I jumped into my car and arrived at the police station within five minutes. She came down the steps, calm and collected, and stared into the distance as we drove. I knew instantly, when she told me where she was, who was responsible for it. She’d been in a rocky relationship with a man who’d rejected her love countless times and we were living in a state where everyone was arrested for domestic dispute, no matter who was at fault. I wanted to ask her what happened, but I waited for her to speak.

“It’s not about me anymore,” she said.

I pulled the car over, realizing that she was ready to tell me what happened. She held her stomach and repeated herself; “It’s not about me anymore.”

Before she went into the story of how she’d told him that she was pregnant, before she expressed that even knowing that he’d still cheated again, before she went on about how they’d both swung at each other, it’d hit me that she was ready to be a mother.

None of our advice, none of his countless mistakes, and none of their arguments could’ve made her leave her toxic situation. However, here she was, two months pregnant, and ready to walk away and piece her life back together.

“I’m done.”

It was the first time I believed her. She said it with a voice that had hope and finality all throughout its tone.

For some women it starts at conception. There’s a trigger that is pulled and they’re propelled into a blast of fury and grit. There’s a different motivation behind each shot: For some it’s an absent father (their own/their child’s), for others it’s an inattentive mother, for quite a few it’s a longing to be better than anyone was to them during their development, and for most it’s a natural instinct that goes into overdrive.

I admire you.

Stroller-pushing warriors, terrible-twos avengers, tantrum deflector, warm-hug giver, and tightrope walker: woman who walks a fine line while holding everything into place. I don’t have a single mother and I’m not one, I could never fully understand your struggle. However, I’m aware of the crusades my mother faced while raising me and I could not fathom her doing it alone.

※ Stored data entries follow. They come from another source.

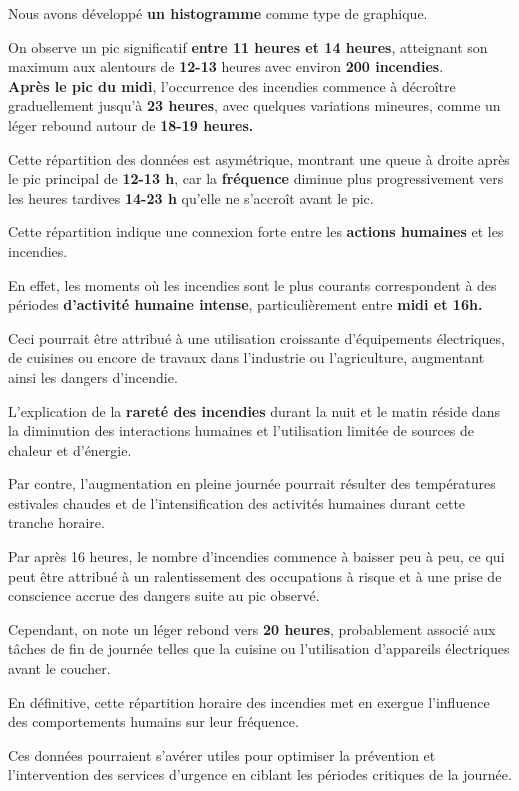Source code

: \documentclass[
]{article}
\begin{document}
Nous avons développé \textbf{un histogramme} comme type de graphique.

On observe un pic significatif \textbf{entre 11 heures et 14 heures},
atteignant son maximum aux alentours de \textbf{12-13} heures avec
environ \textbf{200 incendies}.\\
\textbf{Après le pic du midi}, l'occurrence des incendies commence à
décroître graduellement jusqu'à \textbf{23 heures}, avec quelques
variations mineures, comme un léger rebound autour de \textbf{18-19
heures.}

Cette répartition des données est asymétrique, montrant une queue à
droite après le pic principal de \textbf{12-13 h}, car la
\textbf{fréquence} diminue plus progressivement vers les heures tardives
\textbf{14-23 h} qu'elle ne s'accroît avant le pic.

Cette répartition indique une connexion forte entre les \textbf{actions
humaines} et les incendies.

En effet, les moments où les incendies sont le plus courants
correspondent à des périodes \textbf{d'activité humaine intense},
particulièrement entre \textbf{midi et 16h.}

Ceci pourrait être attribué à une utilisation croissante d'équipements
électriques, de cuisines ou encore de travaux dans l'industrie ou
l'agriculture, augmentant ainsi les dangers d'incendie.

L'explication de la \textbf{rareté des incendies} durant la nuit et le
matin réside dans la diminution des interactions humaines et
l'utilisation limitée de sources de chaleur et d'énergie.

Par contre, l'augmentation en pleine journée pourrait résulter des
températures estivales chaudes et de l'intensification des activités
humaines durant cette tranche horaire.

Par après 16 heures, le nombre d'incendies commence à baisser peu à peu,
ce qui peut être attribué à un ralentissement des occupations à risque
et à une prise de conscience accrue des dangers suite au pic observé.

Cependant, on note un léger rebond vers \textbf{20 heures}, probablement
associé aux tâches de fin de journée telles que la cuisine ou
l'utilisation d'appareils électriques avant le coucher.

En définitive, cette répartition horaire des incendies met en exergue
l'influence des comportements humains sur leur fréquence.

Ces données pourraient s'avérer utiles pour optimiser la prévention et
l'intervention des services d'urgence en ciblant les périodes critiques
de la journée.
\end{document}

It leads me to understand that you’re some sort of otherness. You are not of this world. You hail from lands where two women are pressed into one and given multiple arms and legs, because there is so much you have to hold, bear, and cover.

I have seven godchildren, most with single mothers, and the knowledge and culture that these babies have amassed in their little time on this earth astounds me. They are clearly the result of women who’ve decided that they were going to build soldiers. They’re the product of morals and values, whispered into cribs and kisses. They’re the solution to a generation that we pray will continue our transformation.

The widow’s children spout stories of how their fathers spilled love and honor everywhere. The products of anger and resentment understand that daddy isn’t here right now and might not ever be, but uncles and good friends will always be around to model for them. The co-parent’s child understands that separation doesn’t equal disparate.

Someone taught these principles. That someone is a she. She is a single mother:  someone that birthed a world, from a ten-inch fold.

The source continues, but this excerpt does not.